Dataset excerpts section start

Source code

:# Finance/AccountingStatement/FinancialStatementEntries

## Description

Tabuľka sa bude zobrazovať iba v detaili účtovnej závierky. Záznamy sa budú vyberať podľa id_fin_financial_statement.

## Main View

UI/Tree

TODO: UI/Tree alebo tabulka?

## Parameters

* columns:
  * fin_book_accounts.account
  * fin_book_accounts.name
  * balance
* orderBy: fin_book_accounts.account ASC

Dataset excerpts section end
Dataset excerpts section start

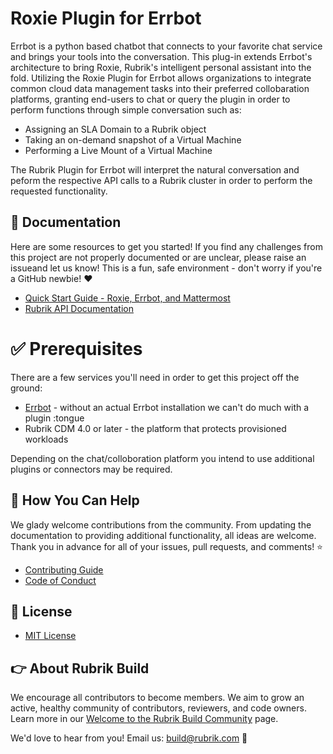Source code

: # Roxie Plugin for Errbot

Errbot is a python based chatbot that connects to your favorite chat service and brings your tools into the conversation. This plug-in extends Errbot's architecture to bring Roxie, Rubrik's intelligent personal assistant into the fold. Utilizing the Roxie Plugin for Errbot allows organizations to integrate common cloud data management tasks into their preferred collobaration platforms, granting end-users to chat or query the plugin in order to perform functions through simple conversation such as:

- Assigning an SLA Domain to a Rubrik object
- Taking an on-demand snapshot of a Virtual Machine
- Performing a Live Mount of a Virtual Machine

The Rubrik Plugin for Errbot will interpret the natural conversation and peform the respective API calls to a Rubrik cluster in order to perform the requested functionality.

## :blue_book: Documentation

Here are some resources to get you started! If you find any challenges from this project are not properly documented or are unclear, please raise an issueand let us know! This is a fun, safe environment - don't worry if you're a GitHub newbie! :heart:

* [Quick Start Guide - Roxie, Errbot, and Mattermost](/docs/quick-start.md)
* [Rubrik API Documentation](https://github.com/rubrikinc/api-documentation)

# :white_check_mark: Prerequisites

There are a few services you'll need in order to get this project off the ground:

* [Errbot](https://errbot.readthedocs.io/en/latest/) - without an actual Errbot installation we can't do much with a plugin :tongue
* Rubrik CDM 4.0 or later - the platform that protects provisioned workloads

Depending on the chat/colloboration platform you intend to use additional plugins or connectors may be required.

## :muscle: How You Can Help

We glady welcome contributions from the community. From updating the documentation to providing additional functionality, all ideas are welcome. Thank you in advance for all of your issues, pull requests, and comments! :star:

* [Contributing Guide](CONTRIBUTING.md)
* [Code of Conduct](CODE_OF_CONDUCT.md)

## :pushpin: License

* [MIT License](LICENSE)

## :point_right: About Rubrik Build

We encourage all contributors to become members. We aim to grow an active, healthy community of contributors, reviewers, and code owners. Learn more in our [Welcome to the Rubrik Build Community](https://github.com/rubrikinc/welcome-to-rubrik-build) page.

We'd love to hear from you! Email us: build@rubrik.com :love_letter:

Dataset excerpts section end
Dataset excerpts section start

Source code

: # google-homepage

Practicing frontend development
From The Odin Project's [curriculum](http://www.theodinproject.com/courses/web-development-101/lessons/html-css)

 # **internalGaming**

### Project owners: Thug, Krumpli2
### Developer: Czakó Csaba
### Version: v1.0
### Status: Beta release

Dataset excerpts section end

### What you are asked to do
Your answer should be the lines above from the one containing "# :white_check_mark: Prerequisites" through the one containing "We encourage all", copied exactly and with both ends kept.

### Task solution
# :white_check_mark: Prerequisites

There are a few services you'll need in order to get this project off the ground:

* [Errbot](https://errbot.readthedocs.io/en/latest/) - without an actual Errbot installation we can't do much with a plugin :tongue
* Rubrik CDM 4.0 or later - the platform that protects provisioned workloads

Depending on the chat/colloboration platform you intend to use additional plugins or connectors may be required.

## :muscle: How You Can Help

We glady welcome contributions from the community. From updating the documentation to providing additional functionality, all ideas are welcome. Thank you in advance for all of your issues, pull requests, and comments! :star:

* [Contributing Guide](CONTRIBUTING.md)
* [Code of Conduct](CODE_OF_CONDUCT.md)

## :pushpin: License

* [MIT License](LICENSE)

## :point_right: About Rubrik Build

We encourage all contributors to become members. We aim to grow an active, healthy community of contributors, reviewers, and code owners. Learn more in our [Welcome to the Rubrik Build Community](https://github.com/rubrikinc/welcome-to-rubrik-build) page.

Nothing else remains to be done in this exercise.